**WHAT IS NEEDED:**
Transcribe the entries that come next exactly, but not the pictures they contain.

**SOURCE RECORDS:**
====

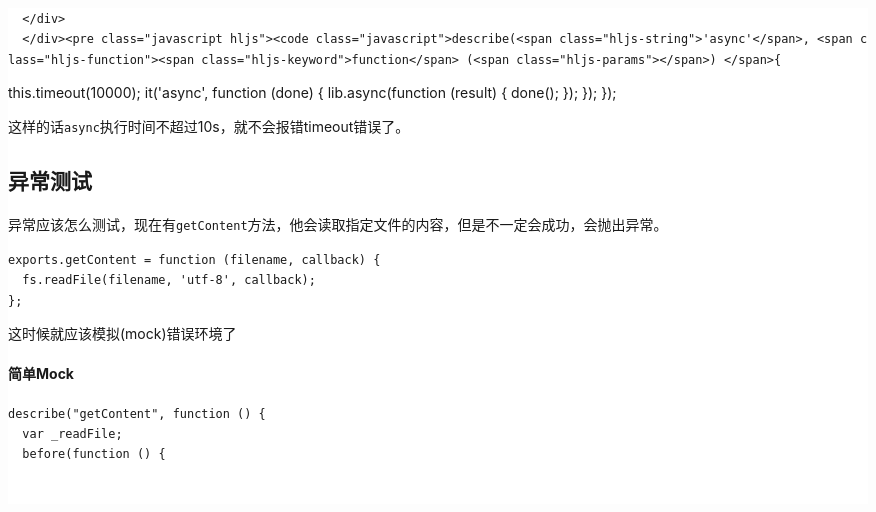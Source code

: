       </div>
      </div><pre class="javascript hljs"><code class="javascript">describe(<span class="hljs-string">'async'</span>, <span class="hljs-function"><span class="hljs-keyword">function</span> (<span class="hljs-params"></span>) </span>{
  <span class="hljs-keyword">this</span>.timeout(<span class="hljs-number">10000</span>);
  it(<span class="hljs-string">'async'</span>, <span class="hljs-function"><span class="hljs-keyword">function</span> (<span class="hljs-params">done</span>) </span>{
    lib.async(<span class="hljs-function"><span class="hljs-keyword">function</span> (<span class="hljs-params">result</span>) </span>{
      done();
    });
  });
});</code></pre>
<p>这样的话<code>async</code>执行时间不超过10s，就不会报错timeout错误了。</p>
<h2 id="articleHeader5">异常测试</h2>
<p>异常应该怎么测试，现在有<code>getContent</code>方法，他会读取指定文件的内容，但是不一定会成功，会抛出异常。</p>
<div class="widget-codetool" style="display:none;">
      <div class="widget-codetool--inner">
      <span class="selectCode code-tool" data-toggle="tooltip" data-placement="top" title="" data-original-title="全选"></span>
      <span type="button" class="copyCode code-tool" data-toggle="tooltip" data-placement="top" data-clipboard-text="exports.getContent = function (filename, callback) {
  fs.readFile(filename, 'utf-8', callback);
};" title="" data-original-title="复制"></span>
      <span type="button" class="saveToNote code-tool" data-toggle="tooltip" data-placement="top" title="" data-original-title="放进笔记"></span>
      </div>
      </div><pre class="javascript hljs"><code class="javascript">exports.getContent = <span class="hljs-function"><span class="hljs-keyword">function</span> (<span class="hljs-params">filename, callback</span>) </span>{
  fs.readFile(filename, <span class="hljs-string">'utf-8'</span>, callback);
};</code></pre>
<p>这时候就应该模拟(mock)错误环境了</p>
<h4>简单Mock</h4>
<div class="widget-codetool" style="display:none;">
      <div class="widget-codetool--inner">
      <span class="selectCode code-tool" data-toggle="tooltip" data-placement="top" title="" data-original-title="全选"></span>
      <span type="button" class="copyCode code-tool" data-toggle="tooltip" data-placement="top" data-clipboard-text="describe(&quot;getContent&quot;, function () {
  var _readFile;
  before(function () {
    _readFile = fs.readFile;
    fs.readFile = function (filename, encoding, callback) {
      process.nextTick(function () {
        callback(new Error(&quot;mock readFile error&quot;));
      });
    };    
  });
  // it();
  after(function () {
    // 用完之后记得还原。否则影响其他case
    fs.readFile = _readFile;
  })
});" title="" data-original-title="复制"></span>
      <span type="button" class="saveToNote code-tool" data-toggle="tooltip" data-placement="top" title="" data-original-title="放进笔记"></span>
      </div>
      </div><pre class="javascript hljs"><code class="javascript">describe(<span class="hljs-string">"getContent"</span>, <span class="hljs-function"><span class="hljs-keyword">function</span> (<span class="hljs-params"></span>) </span>{
  <span class="hljs-keyword">var</span> _readFile;
  before(<span class="hljs-function"><span class="hljs-keyword">function</span> (<span class="hljs-params"></span>) </span>{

====

**EXERCISE RESPONSE:**
Source code

:       </div>
      </div><pre class="javascript hljs"><code class="javascript">describe(<span class="hljs-string">'async'</span>, <span class="hljs-function"><span class="hljs-keyword">function</span> (<span class="hljs-params"></span>) </span>{
  <span class="hljs-keyword">this</span>.timeout(<span class="hljs-number">10000</span>);
  it(<span class="hljs-string">'async'</span>, <span class="hljs-function"><span class="hljs-keyword">function</span> (<span class="hljs-params">done</span>) </span>{
    lib.async(<span class="hljs-function"><span class="hljs-keyword">function</span> (<span class="hljs-params">result</span>) </span>{
      done();
    });
  });
});</code></pre>
<p>这样的话<code>async</code>执行时间不超过10s，就不会报错timeout错误了。</p>
<h2 id="articleHeader5">异常测试</h2>
<p>异常应该怎么测试，现在有<code>getContent</code>方法，他会读取指定文件的内容，但是不一定会成功，会抛出异常。</p>
<div class="widget-codetool" style="display:none;">
      <div class="widget-codetool--inner">
      <span class="selectCode code-tool" data-toggle="tooltip" data-placement="top" title="" data-original-title="全选"></span>
      <span type="button" class="copyCode code-tool" data-toggle="tooltip" data-placement="top" data-clipboard-text="exports.getContent = function (filename, callback) {
  fs.readFile(filename, 'utf-8', callback);
};" title="" data-original-title="复制"></span>
      <span type="button" class="saveToNote code-tool" data-toggle="tooltip" data-placement="top" title="" data-original-title="放进笔记"></span>
      </div>
      </div><pre class="javascript hljs"><code class="javascript">exports.getContent = <span class="hljs-function"><span class="hljs-keyword">function</span> (<span class="hljs-params">filename, callback</span>) </span>{
  fs.readFile(filename, <span class="hljs-string">'utf-8'</span>, callback);
};</code></pre>
<p>这时候就应该模拟(mock)错误环境了</p>
<h4>简单Mock</h4>
<div class="widget-codetool" style="display:none;">
      <div class="widget-codetool--inner">
      <span class="selectCode code-tool" data-toggle="tooltip" data-placement="top" title="" data-original-title="全选"></span>
      <span type="button" class="copyCode code-tool" data-toggle="tooltip" data-placement="top" data-clipboard-text="describe(&quot;getContent&quot;, function () {
  var _readFile;
  before(function () {
    _readFile = fs.readFile;
    fs.readFile = function (filename, encoding, callback) {
      process.nextTick(function () {
        callback(new Error(&quot;mock readFile error&quot;));
      });
    };    
  });
  // it();
  after(function () {
    // 用完之后记得还原。否则影响其他case
    fs.readFile = _readFile;
  })
});" title="" data-original-title="复制"></span>
      <span type="button" class="saveToNote code-tool" data-toggle="tooltip" data-placement="top" title="" data-original-title="放进笔记"></span>
      </div>
      </div><pre class="javascript hljs"><code class="javascript">describe(<span class="hljs-string">"getContent"</span>, <span class="hljs-function"><span class="hljs-keyword">function</span> (<span class="hljs-params"></span>) </span>{
  <span class="hljs-keyword">var</span> _readFile;
  before(<span class="hljs-function"><span class="hljs-keyword">function</span> (<span class="hljs-params"></span>) </span>{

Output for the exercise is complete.